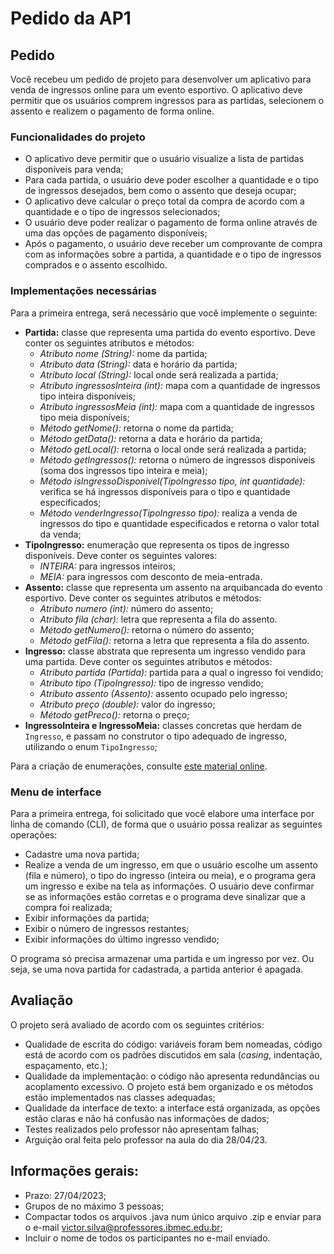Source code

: # Pedido da AP1

## Pedido

Você recebeu um pedido de projeto para desenvolver um aplicativo para venda de ingressos online para um evento esportivo. O aplicativo deve permitir que os usuários comprem ingressos para as partidas, selecionem o assento e realizem o pagamento de forma online.

### Funcionalidades do projeto

* O aplicativo deve permitir que o usuário visualize a lista de partidas disponíveis para venda;
* Para cada partida, o usuário deve poder escolher a quantidade e o tipo de ingressos desejados, bem como o assento que deseja ocupar;
* O aplicativo deve calcular o preço total da compra de acordo com a quantidade e o tipo de ingressos selecionados;
* O usuário deve poder realizar o pagamento de forma online através de uma das opções de pagamento disponíveis;
* Após o pagamento, o usuário deve receber um comprovante de compra com as informações sobre a partida, a quantidade e o tipo de ingressos comprados e o assento escolhido.

### Implementações necessárias

Para a primeira entrega, será necessário que você implemente o seguinte:

* **Partida:** classe que representa uma partida do evento esportivo. Deve conter os seguintes atributos e métodos:
    * *Atributo nome (String):* nome da partida;
    * *Atributo data (String):* data e horário da partida;
    * *Atributo local (String):* local onde será realizada a partida;
    * *Atributo ingressosInteira (int):* mapa com a quantidade de ingressos tipo inteira disponíveis;
    * *Atributo ingressosMeia (int):* mapa com a quantidade de ingressos tipo meia disponíveis;
    * *Método getNome():* retorna o nome da partida;
    * *Método getData():* retorna a data e horário da partida;
    * *Método getLocal():* retorna o local onde será realizada a partida;
    * *Método getIngressos():* retorna o número de ingressos disponíveis (soma dos ingressos tipo inteira e meia);
    * *Método isIngressoDisponivel(TipoIngresso tipo, int quantidade):* verifica se há ingressos disponíveis para o tipo e quantidade especificados;
    * *Método venderIngresso(TipoIngresso tipo):* realiza a venda de ingressos do tipo e quantidade especificados e retorna o valor total da venda;
* **TipoIngresso:** enumeração que representa os tipos de ingresso disponíveis. Deve conter os seguintes valores:
    * *INTEIRA:* para ingressos inteiros;
    * *MEIA:* para ingressos com desconto de meia-entrada.
* **Assento:** classe que representa um assento na arquibancada do evento esportivo. Deve conter os seguintes atributos e métodos:
    * *Atributo numero (int):* número do assento;
    * *Atributo fila (char):* letra que representa a fila do assento.
    * *Método getNumero():* retorna o número do assento;
    * *Método getFila():* retorna a letra que representa a fila do assento.
* **Ingresso:** classe abstrata que representa um ingresso vendido para uma partida. Deve conter os seguintes atributos e métodos:
    * *Atributo partida (Partida):* partida para a qual o ingresso foi vendido;
    * *Atributo tipo (TipoIngresso):* tipo de ingresso vendido;
    * *Atributo assento (Assento):* assento ocupado pelo ingresso;
    * *Atributo preço (double):* valor do ingresso;
    * *Método getPreco():* retorna o preço;
* **IngressoInteira e IngressoMeia:** classes concretas que herdam de `Ingresso`, e passam no construtor o tipo adequado de ingresso, utilizando o enum `TipoIngresso`;

Para a criação de enumerações, consulte [este material online](https://blog.betrybe.com/java-enum/).

### Menu de interface

Para a primeira entrega, foi solicitado que você elabore uma interface por linha de comando (CLI), de forma que o usuário possa realizar as seguintes operações:

* Cadastre uma nova partida;
* Realize a venda de um ingresso, em que o usuário escolhe um assento (fila e número), o tipo do ingresso (inteira ou meia), e o programa gera um ingresso e exibe na tela as informações. O usuário deve confirmar se as informações estão corretas e o programa deve sinalizar que a compra foi realizada;
* Exibir informações da partida;
* Exibir o número de ingressos restantes;
* Exibir informações do último ingresso vendido;

O programa só precisa armazenar uma partida e um ingresso por vez. Ou seja, se uma nova partida for cadastrada, a partida anterior é apagada.

## Avaliação

O projeto será avaliado de acordo com os seguintes critérios:

* Qualidade de escrita do código: variáveis foram bem nomeadas, código está de acordo com os padrões discutidos em sala (_casing_, indentação, espaçamento, etc.);
* Qualidade da implementação: o código não apresenta redundâncias ou acoplamento excessivo. O projeto está bem organizado e os métodos estão implementados nas classes adequadas;
* Qualidade da interface de texto: a interface está organizada, as opções estão claras e não há confusão nas informações de dados;
* Testes realizados pelo professor não apresentam falhas;
* Arguição oral feita pelo professor na aula do dia 28/04/23.

## Informações gerais:

* Prazo: 27/04/2023;
* Grupos de no máximo 3 pessoas;
* Compactar todos os arquivos .java num único arquivo .zip e enviar para o e-mail victor.silva@professores.ibmec.edu.br;
* Incluir o nome de todos os participantes no e-mail enviado.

§ **PROBLEM TO SOLVE**
What you return should match the records above word for word, minus the pictures.

§ **ANSWER TO THIS PROBLEM**
Source code

: # Pedido da AP1

## Pedido

Você recebeu um pedido de projeto para desenvolver um aplicativo para venda de ingressos online para um evento esportivo. O aplicativo deve permitir que os usuários comprem ingressos para as partidas, selecionem o assento e realizem o pagamento de forma online.

### Funcionalidades do projeto

* O aplicativo deve permitir que o usuário visualize a lista de partidas disponíveis para venda;
* Para cada partida, o usuário deve poder escolher a quantidade e o tipo de ingressos desejados, bem como o assento que deseja ocupar;
* O aplicativo deve calcular o preço total da compra de acordo com a quantidade e o tipo de ingressos selecionados;
* O usuário deve poder realizar o pagamento de forma online através de uma das opções de pagamento disponíveis;
* Após o pagamento, o usuário deve receber um comprovante de compra com as informações sobre a partida, a quantidade e o tipo de ingressos comprados e o assento escolhido.

### Implementações necessárias

Para a primeira entrega, será necessário que você implemente o seguinte:

* **Partida:** classe que representa uma partida do evento esportivo. Deve conter os seguintes atributos e métodos:
    * *Atributo nome (String):* nome da partida;
    * *Atributo data (String):* data e horário da partida;
    * *Atributo local (String):* local onde será realizada a partida;
    * *Atributo ingressosInteira (int):* mapa com a quantidade de ingressos tipo inteira disponíveis;
    * *Atributo ingressosMeia (int):* mapa com a quantidade de ingressos tipo meia disponíveis;
    * *Método getNome():* retorna o nome da partida;
    * *Método getData():* retorna a data e horário da partida;
    * *Método getLocal():* retorna o local onde será realizada a partida;
    * *Método getIngressos():* retorna o número de ingressos disponíveis (soma dos ingressos tipo inteira e meia);
    * *Método isIngressoDisponivel(TipoIngresso tipo, int quantidade):* verifica se há ingressos disponíveis para o tipo e quantidade especificados;
    * *Método venderIngresso(TipoIngresso tipo):* realiza a venda de ingressos do tipo e quantidade especificados e retorna o valor total da venda;
* **TipoIngresso:** enumeração que representa os tipos de ingresso disponíveis. Deve conter os seguintes valores:
    * *INTEIRA:* para ingressos inteiros;
    * *MEIA:* para ingressos com desconto de meia-entrada.
* **Assento:** classe que representa um assento na arquibancada do evento esportivo. Deve conter os seguintes atributos e métodos:
    * *Atributo numero (int):* número do assento;
    * *Atributo fila (char):* letra que representa a fila do assento.
    * *Método getNumero():* retorna o número do assento;
    * *Método getFila():* retorna a letra que representa a fila do assento.
* **Ingresso:** classe abstrata que representa um ingresso vendido para uma partida. Deve conter os seguintes atributos e métodos:
    * *Atributo partida (Partida):* partida para a qual o ingresso foi vendido;
    * *Atributo tipo (TipoIngresso):* tipo de ingresso vendido;
    * *Atributo assento (Assento):* assento ocupado pelo ingresso;
    * *Atributo preço (double):* valor do ingresso;
    * *Método getPreco():* retorna o preço;
* **IngressoInteira e IngressoMeia:** classes concretas que herdam de `Ingresso`, e passam no construtor o tipo adequado de ingresso, utilizando o enum `TipoIngresso`;

Para a criação de enumerações, consulte [este material online](https://blog.betrybe.com/java-enum/).

### Menu de interface

Para a primeira entrega, foi solicitado que você elabore uma interface por linha de comando (CLI), de forma que o usuário possa realizar as seguintes operações:

* Cadastre uma nova partida;
* Realize a venda de um ingresso, em que o usuário escolhe um assento (fila e número), o tipo do ingresso (inteira ou meia), e o programa gera um ingresso e exibe na tela as informações. O usuário deve confirmar se as informações estão corretas e o programa deve sinalizar que a compra foi realizada;
* Exibir informações da partida;
* Exibir o número de ingressos restantes;
* Exibir informações do último ingresso vendido;

O programa só precisa armazenar uma partida e um ingresso por vez. Ou seja, se uma nova partida for cadastrada, a partida anterior é apagada.

## Avaliação

O projeto será avaliado de acordo com os seguintes critérios:

* Qualidade de escrita do código: variáveis foram bem nomeadas, código está de acordo com os padrões discutidos em sala (_casing_, indentação, espaçamento, etc.);
* Qualidade da implementação: o código não apresenta redundâncias ou acoplamento excessivo. O projeto está bem organizado e os métodos estão implementados nas classes adequadas;
* Qualidade da interface de texto: a interface está organizada, as opções estão claras e não há confusão nas informações de dados;
* Testes realizados pelo professor não apresentam falhas;
* Arguição oral feita pelo professor na aula do dia 28/04/23.

## Informações gerais:

* Prazo: 27/04/2023;
* Grupos de no máximo 3 pessoas;
* Compactar todos os arquivos .java num único arquivo .zip e enviar para o e-mail victor.silva@professores.ibmec.edu.br;
* Incluir o nome de todos os participantes no e-mail enviado.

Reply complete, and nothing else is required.